- São Martinho de Anta Location in Portugal
- Coordinates: 41°16′2″N 7°37′46″W﻿ / ﻿41.26722°N 7.62944°W
- Country: Portugal
- Region: Norte
- Intermunic. comm.: Douro
- District: Vila Real
- Municipality: Sabrosa
- Established: Settlement: 12th century Parish: c. 1258
- Disbanded: 2013

Area
- • Total: 15.95 km^{2} (6.16 sq mi)
- Elevation: 639 m (2,096 ft)

Population (2001)
- • Total: 870
- • Density: 55/km^{2} (140/sq mi)
- Time zone: UTC+00:00 (WET)
- • Summer (DST): UTC+01:00 (WEST)
- Postal code: 5060-432
- Area code: 259
- Patron: Nossa Senhora de Azinheira

= São Martinho de Anta (Sabrosa) =

São Martinho de Anta is a former civil parish in the municipality of Sabrosa, Portugal. In 2013, the parish merged into the new parish São Martinho de Antas e Paradela de Guiães. The small parish extends into an area of 15.95 km^{2}, and includes a minor population of 870 inhabitants (2001). It received its name, in the 20th century, but became more known, as the birthplace of the Portuguese poet and writer Miguel Torga, who lived in an isolated home in the parish.

==History==
Greek coins were dated in this region by Dr. Rui de Serpa Pinto, who suggested that their existence in this area date back to 385 (they have since disappeared). The coins were accidentally found at the beginning of the 20th century.

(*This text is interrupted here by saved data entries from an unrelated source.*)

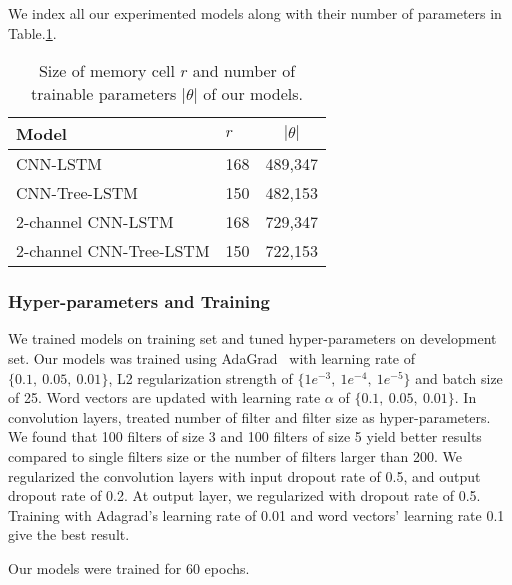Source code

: We index all our experimented models along with their number of parameters in Table.\ref{table:paramtable}.
\begin{table}[H]
	\centering
	\caption{Size of memory cell \(r\) and number of trainable parameters \(\left\vert{\theta}\right\vert\) of our models.
	}
	\label{table:paramtable}
	\begin{tabular}{|l|l|l|}
		\hline
		Model & \(r\) & \multicolumn{1}{|c|}{\(\left\vert{\theta}\right\vert\)}\\ \hline
		CNN-LSTM                 & 168         & 489,347          \\
		CNN-Tree-LSTM            & 150         & 482,153          \\
		2-channel CNN-LSTM       & 168         & 729,347          \\
		2-channel CNN-Tree-LSTM  & 150         &
		722,153 \\
		\hline
	\end{tabular}
\end{table}
\subsubsection{Hyper-parameters and Training}
We trained models on training set and tuned hyper-parameters on development set.
Our models was trained using AdaGrad~\cite{duchi2011adaptive} with learning rate of $\{0.1,~ 0.05,~ 0.01\}$, L2 regularization strength of $\{1e^{-3},~ 1e^{-4}, ~ 1e^{-5} \}$ and batch size of 25.
Word vectors are updated with learning rate $\alpha$ of $\{0.1,~0.05, ~0.01\}$.
In convolution layers, treated number of filter and filter size as hyper-parameters.
We found that 100 filters of size 3 and 100 filters of size 5 yield better results compared to single filters size or the number of filters larger than 200.
We regularized the convolution layers with input dropout rate of 0.5, and output dropout rate of 0.2. At output layer, we regularized with dropout rate of 0.5.
Training with Adagrad's learning rate of 0.01 and word vectors' learning rate 0.1 give the best result.

Our models were trained for 60 epochs.
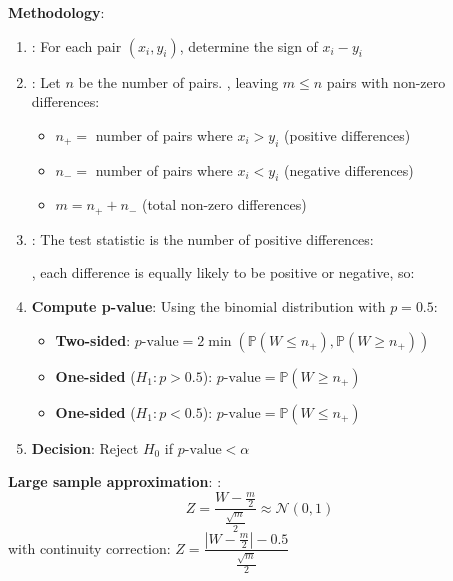 \textbf{Methodology}:
\begin{enumerate}
    \item {}: For each pair $(x_i, y_i)$, determine the sign of $x_i - y_i$

    \item {}: Let $n$ be the number of pairs. ,
        leaving $m \leq n$ pairs with non-zero differences:
        \begin{itemize}
            \item $n_+ = $ number of pairs where $x_i > y_i$ (positive differences)
            \item $n_- = $ number of pairs where $x_i < y_i$ (negative differences)
            \item $m = n_+ + n_-$ (total non-zero differences)
        \end{itemize}

    \item {}: The test statistic is the number of positive differences:
        \begin{center}
        \end{center}
        , each difference is equally likely to be positive or negative, so:
        \begin{center}
        \end{center}

    \item \textbf{Compute p-value}: Using the binomial distribution with $p=0.5$:
        \begin{itemize}
            \item \textbf{Two-sided}: $p\text{-value} = 2\min\left(\mathbb{P}(W \leq n_+), \mathbb{P}(W \geq n_+)\right)$
            \item \textbf{One-sided} ($H_1: p > 0.5$): $p\text{-value} = \mathbb{P}(W \geq n_+)$
            \item \textbf{One-sided} ($H_1: p < 0.5$): $p\text{-value} = \mathbb{P}(W \leq n_+)$
        \end{itemize}

    \item \textbf{Decision}: Reject $H_0$ if $p\text{-value} < \alpha$
\end{enumerate}

\textbf{Large sample approximation}: :
$$Z = \dfrac{W - \frac{m}{2}}{\frac{\sqrt{m}}{2}} \approx \mathcal{N}(0, 1)$$
with continuity correction: $Z = \dfrac{|W - \frac{m}{2}| - 0.5}{\frac{\sqrt{m}}{2}}$

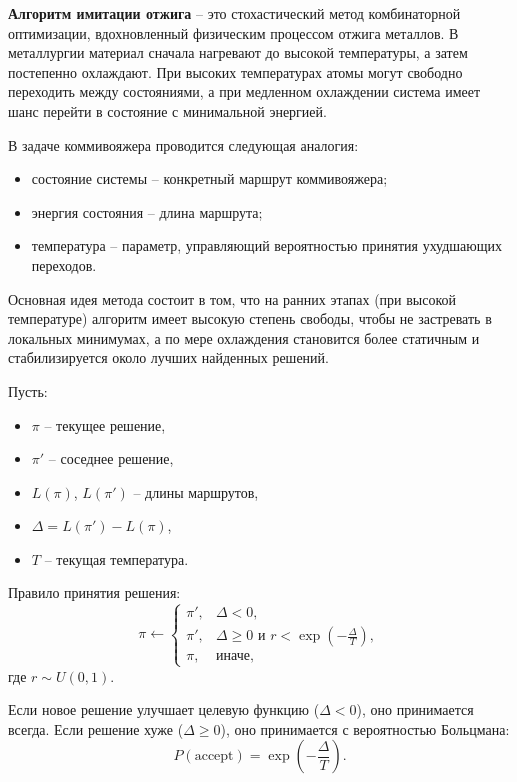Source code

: \documentclass[12pt,a4paper]{article}
\begin{document}
\textbf{Алгоритм имитации отжига} -- это стохастический метод комбинаторной оптимизации,
вдохновленный физическим процессом отжига металлов. В металлургии материал сначала
нагревают до высокой температуры, а затем постепенно охлаждают. При высоких температурах
атомы могут свободно переходить между состояниями, а при медленном охлаждении система
имеет шанс перейти в состояние с минимальной энергией.

В задаче коммивояжера проводится следующая аналогия:
\begin{itemize}
    \item состояние системы -- конкретный маршрут коммивояжера;
    \item энергия состояния -- длина маршрута;
    \item температура -- параметр, управляющий вероятностью принятия ухудшающих переходов.
\end{itemize}

Основная идея метода состоит в том, что на ранних этапах (при высокой температуре)
алгоритм имеет высокую степень свободы, чтобы не застревать в локальных
минимумах, а по мере охлаждения становится более статичным и стабилизируется около
лучших найденных решений.

Пусть:
\begin{itemize}
    \item $\pi$ -- текущее решение,
    \item $\pi'$ -- соседнее решение,
    \item $L(\pi)$, $L(\pi')$ -- длины маршрутов,
    \item $\Delta = L(\pi') - L(\pi)$,
    \item $T$ -- текущая температура.
\end{itemize}

Правило принятия решения:
\begin{equation}
\pi \leftarrow
\begin{cases}
\pi', & \Delta < 0, \\
\pi', & \Delta \ge 0 \text{ и } r < \exp\left(-\frac{\Delta}{T}\right), \\
\pi, & \text{иначе},
\end{cases}
\end{equation}
где $r \sim U(0,1)$.

Если новое решение улучшает целевую функцию ($\Delta < 0$), оно принимается всегда.
Если решение хуже ($\Delta \ge 0$), оно принимается с вероятностью Больцмана:
\begin{equation}
P(\text{accept}) = \exp\left(-\frac{\Delta}{T}\right).
\end{equation}
\end{document}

Another remnant of its historical past was the Arrecada de S. Martinho, a golden lunula structure with hollow, triangular appendages and hanging double system, possibly dating from the 4th century, and connected with the Phoenicians.

São Martinho de Anta was part of the early settlements that were prescribed in the 12th and 13th century foral allocated to the lands of Panois, specifically the settlements of Souto Maior and Roalde. In addition to the place of Anta, São Martinho de Anta was characterized by an antique castro, which later was the base for their names.

The foral for Roalde mentions the locality, also referring to the residence of nobles and knights that lived in the area. The 1258 Inquirições referred to:
"they say that the King gave that royal land to his priest for a horse and mule and a falcon..."
The King mentioned was likely King Sancho I, and that Roalde pertained to the actual São Martinho de Anta ecclesiastical parish, which was dependent on the administration of the Sé in Braga.

It is unclear when São Martinho began being referred to with the suffix de Antas or d'Antas. It is clear that Portuguese (and early Brazilian) encyclopedias (such as the Luso-Brasileira, O Grande Dicionário da Verbo Universal) refers to São Martinho de Antas in 1406.

It was elevated to the status of vila (town) on 30 June 1999. Although there is a tendency to refer to the parish as São Martinho de Antas, in reality, the community was fixed by decree as São Martinho de Anta. Moreover, the decree-law 64/99, refers to the settlement as a villa in article one as:

The settlement of São Martinho de Anta, in the municipality of Sabrosa, district of Vila Real, is elevated to the category of town.

==Geography==
São Martinho de Anta is situated five kilometres from the municipal seat, along the roadway that connects Sabrosa and Vila Real. It includes various hamlets and places including Anta, Garganta, Roalde, São Martinho de Anta, Queda and Fragas, occupying an area of approximately 16 km^{2}. It is the largest population in Sabrosa, after the municipal seat, but its population increases considerably during the month of August, due to returnee emigrants on their vacations.

In the location of Tenaria (Roalde), the Ceira River is known to spring, bring water to the Douro River.

In addition to recreational sites, as an autocross track and tennis courts, the parish is benefited by many local services, such as the daily trash collection, connected to public water supply and drainage, a day centre, an extension of the municipal health care centre, pharmacy, post office, primary school and mini-market.

==Architecture==
- Chapel of Nossa Senhora da Azinheira (Our Lady Day of the Holmoak), dating from the 18th century, it includes an ornate retable and painted ceiling. It is the centre of annual pilgrimages in honour of the Virgin Mary on 15 August and on 11 November dedicated to Saint Martin.

==Notable citizens==
- Adolfo Correia Rocha, more commonly known as Miguel Torga (12 August 1907 – Coimbra; 17 January 1995), a medic, poet and writer, receiving literary awards for his poetry, short stories, theater and a 16 volume diary, including "Os Contos da Montanha".